Exercise directions
Only the lines below between the ones containing "<p>저출산 시대에 따라" and "다할 것</span></b>이라는 자세입니다.</p>", inclusive, are to be reproduced, each exactly as it stands.

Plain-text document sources

----

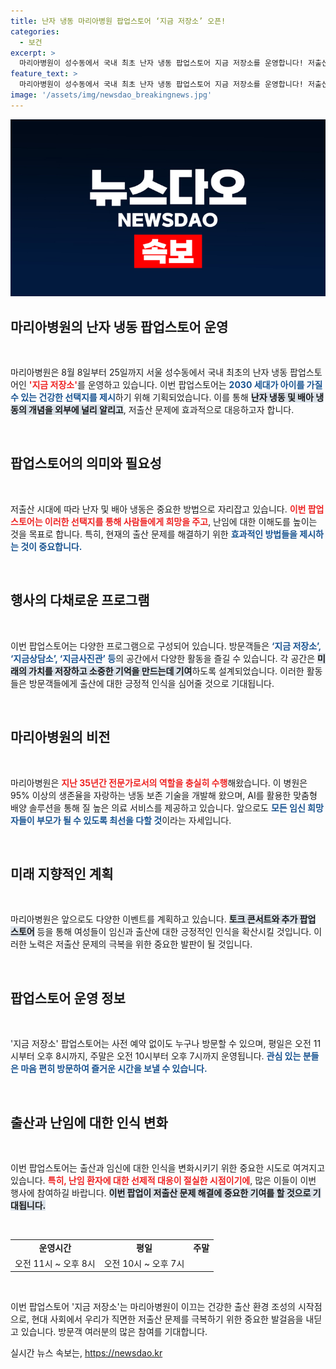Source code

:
 ```yaml
---
title: 난자 냉동 마리아병원 팝업스토어 ‘지금 저장소’ 오픈!
categories:
  - 보건
excerpt: >
  마리아병원이 성수동에서 국내 최초 난자 냉동 팝업스토어 지금 저장소를 운영합니다! 저출산 시대에 현실적 선택지를 제시하며, 여성 건강 상담과 다양한 체험 경험을 제공합니다. 8월 25일까지 오픈!
feature_text: >
  마리아병원이 성수동에서 국내 최초 난자 냉동 팝업스토어 지금 저장소를 운영합니다! 저출산 시대에 현실적 선택지를 제시하며, 여성 건강 상담과 다양한 체험 경험을 제공합니다. 8월 25일까지 오픈!
image: '/assets/img/newsdao_breakingnews.jpg'
---
```


<p><img src="/assets/img/newsdao_breakingnews.jpg" alt="cryptoinkorea 속보" /></p>

<h2 data-ke-size="size26">마리아병원의 난자 냉동 팝업스토어 운영</h2>

<p data-ke-size="size16">&nbsp;</p>

<p>마리아병원은 8월 8일부터 25일까지 서울 성수동에서 국내 최초의 난자 냉동 팝업스토어인 <b><span style="color: #ee2323;">'지금 저장소'</span></b>를 운영하고 있습니다. 이번 팝업스토어는 <b><span style="color: #1a5490;">2030 세대가 아이를 가질 수 있는 건강한 선택지를 제시</span></b>하기 위해 기획되었습니다. 이를 통해 <b><span style="background-color: #21538527;">난자 냉동 및 배아 냉동의 개념을 외부에 널리 알리고</span></b>, 저출산 문제에 효과적으로 대응하고자 합니다. </p>

<p data-ke-size="size16">&nbsp;</p>

<h2 data-ke-size="size26">팝업스토어의 의미와 필요성</h2>

<p data-ke-size="size16">&nbsp;</p>

<p>저출산 시대에 따라 난자 및 배아 냉동은 중요한 방법으로 자리잡고 있습니다. <b><span style="color: #ee2323;">이번 팝업스토어는 이러한 선택지를 통해 사람들에게 희망을 주고</span></b>, 난임에 대한 이해도를 높이는 것을 목표로 합니다. 특히, 현재의 출산 문제를 해결하기 위한 <b><span style="color: #1a5490;">효과적인 방법들을 제시하는 것이 중요합니다.</span></b></p>

<p data-ke-size="size16">&nbsp;</p>

<h2 data-ke-size="size26">행사의 다채로운 프로그램</h2>

<p data-ke-size="size16">&nbsp;</p>

<p>이번 팝업스토어는 다양한 프로그램으로 구성되어 있습니다. 방문객들은 <b><span style="color: #1a5490;">‘지금 저장소’, ‘지금상담소’, ‘지금사진관’ 등</span></b>의 공간에서 다양한 활동을 즐길 수 있습니다. 각 공간은 <b><span style="background-color: #21538527;">미래의 가치를 저장하고 소중한 기억을 만드는데 기여</span></b>하도록 설계되었습니다. 이러한 활동들은 방문객들에게 출산에 대한 긍정적 인식을 심어줄 것으로 기대됩니다.</p>

<p data-ke-size="size16">&nbsp;</p>

<h2 data-ke-size="size26">마리아병원의 비전</h2>

<p data-ke-size="size16">&nbsp;</p>

<p>마리아병원은 <b><span style="color: #ee2323;">지난 35년간 전문가로서의 역할을 충실히 수행</span></b>해왔습니다. 이 병원은 95% 이상의 생존율을 자랑하는 냉동 보존 기술을 개발해 왔으며, AI를 활용한 맞춤형 배양 솔루션을 통해 질 높은 의료 서비스를 제공하고 있습니다. 앞으로도 <b><span style="color: #1a5490;">모든 임신 희망자들이 부모가 될 수 있도록 최선을 다할 것</span></b>이라는 자세입니다.</p>

<p data-ke-size="size16">&nbsp;</p>

<h2 data-ke-size="size26">미래 지향적인 계획</h2>

<p data-ke-size="size16">&nbsp;</p>

<p>마리아병원은 앞으로도 다양한 이벤트를 계획하고 있습니다. <b><span style="background-color: #21538527;">토크 콘서트와 추가 팝업 스토어</span></b> 등을 통해 여성들이 임신과 출산에 대한 긍정적인 인식을 확산시킬 것입니다. 이러한 노력은 저출산 문제의 극복을 위한 중요한 발판이 될 것입니다. </p>

<p data-ke-size="size16">&nbsp;</p>

<h2 data-ke-size="size26">팝업스토어 운영 정보</h2>

<p data-ke-size="size16">&nbsp;</p>

<p>'지금 저장소' 팝업스토어는 사전 예약 없이도 누구나 방문할 수 있으며, 평일은 오전 11시부터 오후 8시까지, 주말은 오전 10시부터 오후 7시까지 운영됩니다. <b><span style="color: #1a5490;">관심 있는 분들은 마음 편히 방문하여 즐거운 시간을 보낼 수 있습니다.</span></b></p>

<p data-ke-size="size16">&nbsp;</p>

<h2 data-ke-size="size26">출산과 난임에 대한 인식 변화</h2>

<p data-ke-size="size16">&nbsp;</p>

<p>이번 팝업스토어는 출산과 임신에 대한 인식을 변화시키기 위한 중요한 시도로 여겨지고 있습니다. <b><span style="color: #ee2323;">특히, 난임 환자에 대한 선제적 대응이 절실한 시점이기에</span></b>, 많은 이들이 이번 행사에 참여하길 바랍니다. <b><span style="background-color: #21538527;">이번 팝업이 저출산 문제 해결에 중요한 기여를 할 것으로 기대됩니다.</span></b></p>

<p data-ke-size="size16">&nbsp;</p>

<table>
<tr>
<td style="text-align: center; height: 17px;"><b>운영시간</b></td>
<td style="text-align: center; height: 17px;"><b>평일</b></td>
<td style="text-align: center; height: 17px;"><b>주말</b></td>
</tr>
<tr>
<td style="text-align: center; height: 17px;">오전 11시 ~ 오후 8시</td>
<td style="text-align: center; height: 17px;">오전 10시 ~ 오후 7시</td>
</tr>
</table>

<p data-ke-size="size16">&nbsp;</p>

<p>이번 팝업스토어 '지금 저장소'는 마리아병원이 이끄는 건강한 출산 환경 조성의 시작점으로, 현대 사회에서 우리가 직면한 저출산 문제를 극복하기 위한 중요한 발걸음을 내딛고 있습니다. 방문객 여러분의 많은 참여를 기대합니다.</p>
실시간 뉴스 속보는, <a href="https://newsdao.kr" rel="dofollow">https://newsdao.kr</a>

----

Response area
<p>저출산 시대에 따라 난자 및 배아 냉동은 중요한 방법으로 자리잡고 있습니다. <b><span style="color: #ee2323;">이번 팝업스토어는 이러한 선택지를 통해 사람들에게 희망을 주고</span></b>, 난임에 대한 이해도를 높이는 것을 목표로 합니다. 특히, 현재의 출산 문제를 해결하기 위한 <b><span style="color: #1a5490;">효과적인 방법들을 제시하는 것이 중요합니다.</span></b></p>

<p data-ke-size="size16">&nbsp;</p>

<h2 data-ke-size="size26">행사의 다채로운 프로그램</h2>

<p data-ke-size="size16">&nbsp;</p>

<p>이번 팝업스토어는 다양한 프로그램으로 구성되어 있습니다. 방문객들은 <b><span style="color: #1a5490;">‘지금 저장소’, ‘지금상담소’, ‘지금사진관’ 등</span></b>의 공간에서 다양한 활동을 즐길 수 있습니다. 각 공간은 <b><span style="background-color: #21538527;">미래의 가치를 저장하고 소중한 기억을 만드는데 기여</span></b>하도록 설계되었습니다. 이러한 활동들은 방문객들에게 출산에 대한 긍정적 인식을 심어줄 것으로 기대됩니다.</p>

<p data-ke-size="size16">&nbsp;</p>

<h2 data-ke-size="size26">마리아병원의 비전</h2>

<p data-ke-size="size16">&nbsp;</p>

<p>마리아병원은 <b><span style="color: #ee2323;">지난 35년간 전문가로서의 역할을 충실히 수행</span></b>해왔습니다. 이 병원은 95% 이상의 생존율을 자랑하는 냉동 보존 기술을 개발해 왔으며, AI를 활용한 맞춤형 배양 솔루션을 통해 질 높은 의료 서비스를 제공하고 있습니다. 앞으로도 <b><span style="color: #1a5490;">모든 임신 희망자들이 부모가 될 수 있도록 최선을 다할 것</span></b>이라는 자세입니다.</p>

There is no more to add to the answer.